Here I am today, in my head I’m in a much better place. I still have three kids, but have added two bonus kids and three grandkids to the mix. Hubby and I are still fighting together to make for a better tomorrow. He started a new job and his body is lean and his muscles growing as he works hard. Myself? I started falling backwards….I gained 8 pounds from what I lost. Now that we are financially stable and life isn’t so hard I have to face the hard reality of my weight and my lifestyle.
I am a school bus driver and part of holding a commercial driving license is to qualify to be healthy enough to drive every two years. A huge crack down is happening on professional drivers in making sure we are all healthy.
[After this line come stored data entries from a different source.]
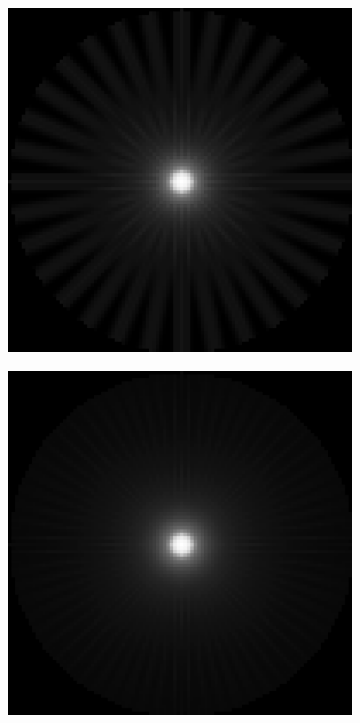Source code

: \documentclass[letterpaper,12pt]{article}
\theoremstyle{plain}
\begin{document}
\begin{figure}[H]
\begin{subfigure}[h]{0.24\textwidth}
       \end{subfigure}
       \begin{subfigure}[h]{0.24\textwidth}
           \centering
           \includegraphics[width=\textwidth]{Figuras/retroproyeccion_p=32_filter=none.png}
       \end{subfigure}
       \begin{subfigure}[h]{0.24\textwidth}
           \centering
           \includegraphics[width=\textwidth]{Figuras/retroproyeccion_p=64_filter=none.png}

\end{subfigure}
\end{figure}
\end{document}
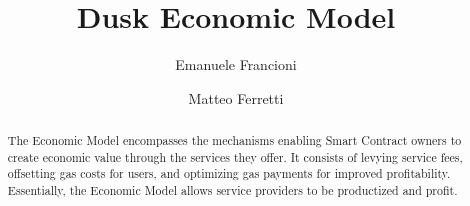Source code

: \documentclass[twocolumn, nofootinbib]{revtex4-2}
\begin{document}
    \title{Dusk Economic Model}
    \author{Emanuele Francioni}
    \author{Matteo Ferretti}

    \begin{abstract}
        The Economic Model encompasses the mechanisms enabling Smart Contract
        owners to create economic value through the services they offer.
        It consists of levying service fees, offsetting gas costs for users,
        and optimizing gas payments for improved profitability. Essentially, the
        Economic Model allows service providers to be productized and profit.
    \end{abstract}

    \maketitle
\end{document}
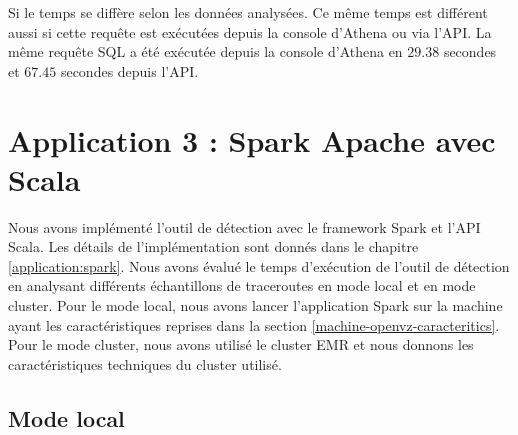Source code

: \begin{table}[h]
	\captionsetup{justification=centering}
	\centering
\caption{Les temps d'exécution d'une requête SQL sur Amazon Athena selon les données analysées}
\label{datatimeathenaconsole}
\end{table}

Si le temps se diffère selon les données analysées. Ce même temps est différent aussi si cette requête est exécutées depuis la console d'Athena ou via l'API. La même requête SQL a été exécutée depuis la console d'Athena  en $ 29.38 $ secondes et $ 67.45 $ secondes depuis l'API.






\section{Application 3 : Spark Apache avec Scala}
Nous avons implémenté l'outil de détection avec le framework Spark et l'API Scala. Les détails de l'implémentation sont donnés dans le chapitre \ref{application:spark}.  Nous avons évalué le temps d'exécution de l'outil de détection en analysant différents échantillons de traceroutes  en mode local et en mode cluster. Pour le mode local, nous avons lancer l'application Spark sur la machine ayant les caractéristiques  reprises dans la section \ref{machine-openvz-caracteritics}. Pour le mode cluster, nous avons utilisé le cluster EMR et nous donnons les caractéristiques techniques du cluster utilisé.


\subsection{Mode local}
Though the focus is especially on long haul semi drivers it is affecting school bus drivers. A co-worker and friend of mine just went for hers and has to take a sleep study to make sure she doesn’t have sleep apnea. This is great because number one their focus is on health, but she’s not allowed to drive students until she gets that study. That’s putting a huge weight on her pocketbook. She’s going to suffer financially while she waits. I don’t want my health to cause that stress on my family. I also want to be healthy enough to play with my grandkids and see my kids.
So, that being said I’ve restarted my health journey. I am aiming for 2 pounds a week and also fighting my addiction to soda. I am drinking water these days and juice occasionally. Yes, I know how much sugar is in juice but which is better…fresh squeezed orange juice or soda? My eating habits are changing and I am modifying the size of meals. Th biggest thing is activity. I am going to start walking again between morning and afternoon routes but also add in strength training in the evening after dinner.
I may die on this journey, but it won’t be for the lack of trying.